Gegen all das anzukommen, ist schwer. Daran, dass sie aber allein kommunikationstechnisch immer mehr den Zugang zu nachwachsenden Fan-Generationen verliert, ist die Formel 1 sehr wohl selbst schuld. Sie hat den Trend zu Internet und Social Media über Jahre komplett verschlafen und erschwert. Vor allem auch deshalb, weil eben Ecclestone mit dieser Welt nie etwas zu tun haben wollte. "Ecclestone versteht das Internet nicht - und was er nicht versteht, das existiert für ihn einfach nicht", lästern englische Kollegen. Im Auftrag von Ecclestone durchforsten "Jäger" ständig Internet-Plattformen wie You Tube, um jeden Formel-1-TV-Schnipsel mit dem Verweis auf die Rechtesituation sofort wieder zu entfernen.

Günstige und gute Apps zum Thema haben Seltenheitswert - auch das eine Frage der Kosten für die Rechte. Genauso wie gut gemachte Formel-1-Rennspiele - vieles, was da auf dem Markt ist, schreckt begeisterte Spieler eher ab, zu simpel und primitiv. Und auch wenn zumindest die Teams und die meisten Fahrer sich inzwischen sehr engagiert vor allem auf Twitter bewegen: Jeder Sponsor, der etwa auf seinen Facebook-Seiten mal einen Videoclip oder einen Originalton aus dem Fahrerlager verbreiten möchte, bewegt sich ständig mit mehr als einem Fuß in der Illegalität.

Fehlende rechte Hand

Aber auch wenn Ecclestone einmal seine Macht abgeben müsste, sei es doch aus Alters- und Gesundheitsgründen oder durch eine Verurteilung in der Münchner Gribkowski-Landesbank-Affäre, dann würde auf der einen Seite manches vielleicht einfacher.
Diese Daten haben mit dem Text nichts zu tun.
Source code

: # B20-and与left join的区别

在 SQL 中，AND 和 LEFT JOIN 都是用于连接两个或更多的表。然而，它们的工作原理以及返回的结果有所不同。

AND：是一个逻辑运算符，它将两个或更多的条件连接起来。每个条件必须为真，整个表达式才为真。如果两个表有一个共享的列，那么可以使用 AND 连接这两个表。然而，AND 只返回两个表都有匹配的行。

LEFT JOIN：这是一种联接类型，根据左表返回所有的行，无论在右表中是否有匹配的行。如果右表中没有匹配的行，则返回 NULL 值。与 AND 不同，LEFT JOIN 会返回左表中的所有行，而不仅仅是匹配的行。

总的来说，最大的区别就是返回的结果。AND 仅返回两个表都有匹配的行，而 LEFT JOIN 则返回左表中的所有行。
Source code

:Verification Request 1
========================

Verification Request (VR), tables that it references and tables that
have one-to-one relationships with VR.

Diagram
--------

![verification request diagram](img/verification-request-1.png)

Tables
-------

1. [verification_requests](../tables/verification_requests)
Andererseits sind dann neue Probleme bereits absehbar. Denn eine Nachfolgeregelung gibt es nicht, eine "rechte Hand", die übernehmen könnte, hat sich Ecclestone nie aufgebaut. Und daran, dass Rechtebesitzer CVC dann etwas weiter denkt als daran, kurzfristig noch so viel wie möglich Gewinn aus der Formel 1 herauszupressen, glauben auch nur die größten Optimisten.